I was very lonely after dropping out of high school, so that song is a product of loneliness. It's alienation and at the time, I think a lot of youth aligned with it. The internet was really threading a needle of despair.


In 2026, you're going to go on tour with Two Feet and brothel. What should people expect from that tour?
I haven't opened for somebody in a while, but Two Feet and his producer are friends of mine and they were just like, dude, just come out with us.
I remember when Two Feet’s song “Go Fuck Yourself” came out. I had like 2,000 streams on SoundCloud and I was like, holy shit. Nobody was doing the saw bass with the indie blues guitar strums back then. It really ended up shaping me, but it got crazy.
Home Depot apparently reached out to Two Feet to try to use one of their songs and ended up ripping it off.
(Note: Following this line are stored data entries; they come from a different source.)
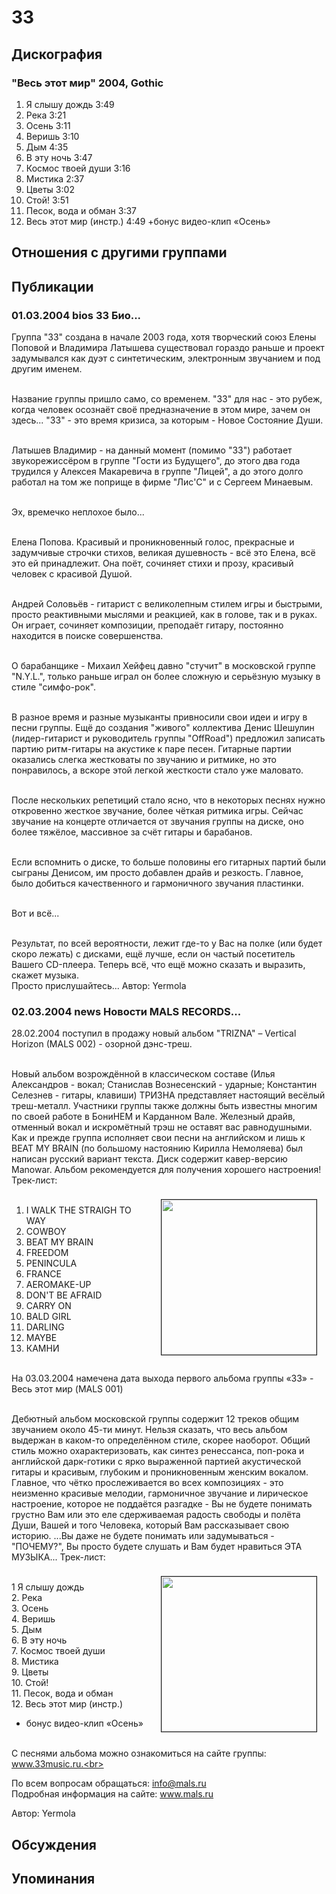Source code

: # 33



## Дискография

### "Весь этот мир" 2004, Gothic

1. Я слышу дождь 3:49 
2. Река 3:21 
3. Осень 3:11 
4. Веришь 3:10 
5. Дым 4:35 
6. В эту ночь 3:47 
7. Космос твоей души 3:16 
8. Мистика 2:37 
9. Цветы 3:02 
10. Стой! 3:51 
11. Песок, вода и обман 3:37 
12. Весь этот мир (инстр.) 4:49 
+бонус видео-клип «Осень»


## Отношения с другими группами


## Публикации

### 01.03.2004 bios 33 Био...

Группа "33" создана в начале 2003 года, хотя творческий союз Елены Поповой и Владимира Латышева существовал гораздо раньше и проект задумывался как дуэт с синтетическим, электронным звучанием и под другим именем. <br><br>

Название группы пришло само, со временем. "33" для нас - это рубеж, когда человек осознаёт своё предназначение в этом мире, зачем он здесь... "33" - это время кризиса, за которым - Новое Состояние Души.<br><br>

Латышев Владимир - на данный момент (помимо "33") работает звукорежиссёром в группе "Гости из Будущего", до этого два года трудился у Алексея Макаревича в группе "Лицей", а до этого долго работал на том же поприще в фирме "Лис'С" и с Сергеем Минаевым.<br><br>

Эх, времечко неплохое было...<br><br>

Елена Попова. Красивый и проникновенный голос, прекрасные и задумчивые строчки стихов, великая душевность - всё это Елена, всё это ей принадлежит. Она поёт, сочиняет стихи и прозу, красивый человек с красивой Душой.<br><br>

Андрей Соловьёв - гитарист с великолепным стилем игры и быстрыми, просто реактивными мыслями и реакцией, как в голове, так и в руках. Он играет, сочиняет композиции, преподаёт гитару, постоянно находится в поиске совершенства.<br><br>

О барабанщике - Михаил Хейфец давно "стучит" в московской группе "N.Y.L.", только раньше играл он более сложную и серьёзную музыку в стиле "симфо-рок".<br><br>

В разное время и разные музыканты привносили свои идеи и игру в песни группы. Ещё до создания "живого" коллектива Денис Шешулин (лидер-гитарист и руководитель группы "OffRoad") предложил записать партию ритм-гитары на акустике к паре песен. Гитарные партии оказались слегка жестковаты по звучанию и ритмике, но это понравилось, а вскоре этой легкой жесткости стало уже маловато.<br><br>

После нескольких репетиций стало ясно, что в некоторых песнях нужно откровенно жесткое звучание, более чёткая ритмика игры. Сейчас звучание на концерте отличается от звучания группы на диске, оно более тяжёлое, массивное за счёт гитары и барабанов.<br><br>

Если вспомнить о диске, то больше половины его гитарных партий были сыграны Денисом, им просто добавлен драйв и резкость. Главное, было добиться качественного и гармоничного звучания пластинки.<br><br>

Вот и всё...<br><br>

Результат, по всей вероятности, лежит где-то у Вас на полке (или будет скоро лежать) с дисками, ещё лучше, если он частый посетитель Вашего CD-плеера.
Теперь всё, что ещё можно сказать и выразить, скажет музыка.<br>
Просто прислушайтесь...
Автор: Yermola

### 02.03.2004 news Новости MALS RECORDS...

<p>28.02.2004 поступил в продажу новый альбом "TRIZNA" – Vertical Horizon  (MALS 002) - озорной дэнс-треш.  <br><br>

Новый альбом возрождённой в классическом составе (Илья Александров - вокал; Станислав Вознесенский - ударные; Константин Селезнев - гитары, клавиши) ТРИЗНА представляет настоящий весёлый треш-металл. Участники группы также должны быть известны многим по своей работе в БониНЕМ и Карданном Вале. Железный драйв, отменный вокал и искромётный трэш не оставят вас равнодушными. Как и прежде группа исполняет свои песни на английском и лишь к BEAT MY BRAIN (по большому настоянию Кирилла Немоляева) был написан русский вариант текста. Диск содержит кавер-версию Manowar. Альбом рекомендуется для получения хорошего настроения! Трек-лист:<br><br><IMG SRC="http://musica.mustdie.ru/images/albums/t/trizna/2004_6113.jpg" width="248" height="248" hspace="15" vspace="5" border="1" align="right">

 
1. I WALK THE STRAIGH TO WAY <br>
2. COWBOY <br>
3. BEAT MY BRAIN  <br>
4. FREEDOM<br>
5. PENINCULA<br>
6. FRANCE<br>
7. AEROMAKE-UP<br>
8. DON'T BE AFRAID<br>
9. CARRY ON<br>
10. BALD GIRL<br>
11. DARLING<br>
12. MAYBE<br>
13. КАМНИ<br><br> 
 
На 03.03.2004 намечена дата выхода первого альбома группы «33»  - Весь этот мир (MALS 001) <br><br>
 
Дебютный альбом московской группы содержит 12 треков общим звучанием около 45-ти минут. Нельзя сказать, что весь альбом выдержан в каком-то определённом стиле, скорее наоборот. Общий стиль можно охарактеризовать, как синтез ренессанса, поп-рока и английской дарк-готики с ярко выраженной партией акустической гитары и красивым, глубоким и проникновенным женским вокалом. Главное, что чётко прослеживается во всех композициях - это неизменно красивые мелодии, гармоничное звучание и лирическое настроение, которое не поддаётся разгадке - Вы не будете понимать грустно Вам или это еле сдерживаемая радость свободы и полёта Души, Вашей и того Человека, который Вам рассказывает свою историю. ...Вы даже не будете понимать или задумываться - "ПОЧЕМУ?", Вы просто будете слушать и Вам будет нравиться ЭТА МУЗЫКА... Трек-лист:  <br><br> <IMG SRC="http://musica.mustdie.ru/images/albums/3/33/2004_6114.jpg" width="248" height="248" hspace="15" vspace="5" border="1" align="right">
 
1 Я слышу дождь<br>
2. Река<br>
3. Осень<br>
4. Веришь<br>
5. Дым<br>
6. В эту ночь<br>
7. Космос твоей души<br>
8. Мистика<br>
9. Цветы<br>
10. Стой!<br>
11. Песок, вода и обман<br>
12. Весь этот мир (инстр.) <br>
- бонус видео-клип «Осень»<br><br>

С песнями альбома можно ознакомиться на сайте группы: www.33music.ru.<br><br>

По всем вопросам обращаться: info@mals.ru<br>
Подробная информация на сайте: www.mals.ru</p>
Автор: Yermola


## Обсуждения


## Упоминания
That ended up causing this whole chain reaction, and now truck commercials have that sound. It's really fucking funny because that was never the intention of the song.
Do you guys have any favorite pit stops or road stories?
Every time I've toured so far, our van has broken down or gotten into an accident. So we’ll see what happens. As for pit stops, The Big Texan or Terry Black's Barbecue in Texas.
Do you have any memories from going to concerts when you were younger?
Most of my concert memories are from the last three years. I didn't really go to concerts before COVID happened. I was very much a stay-inside, computer kid. The moment I got a chance to see concerts, it was DJ shows that my managers would take me to, and I don't even remember half of them.
For my favorite show that I've seen in the last two years, Gesaffelstein was fucking insane, Hans Zimmer too. I also really like Frost Children and there's this one band I like called They Are Gutting a Body Of Water. It's a shoegaze band.
If Nevermore came out in 2025, but you just dropped your single, 555. What does this track say about how you want your sound to evolve?
It's definitely a dance song with that really strange cathedral shape to it, which is prevalent in my music. I'm always trying to search for this feeling of something bigger than myself. I've always loved dance music, but I honestly think I'm actually going to go in a direction people aren't going to expect.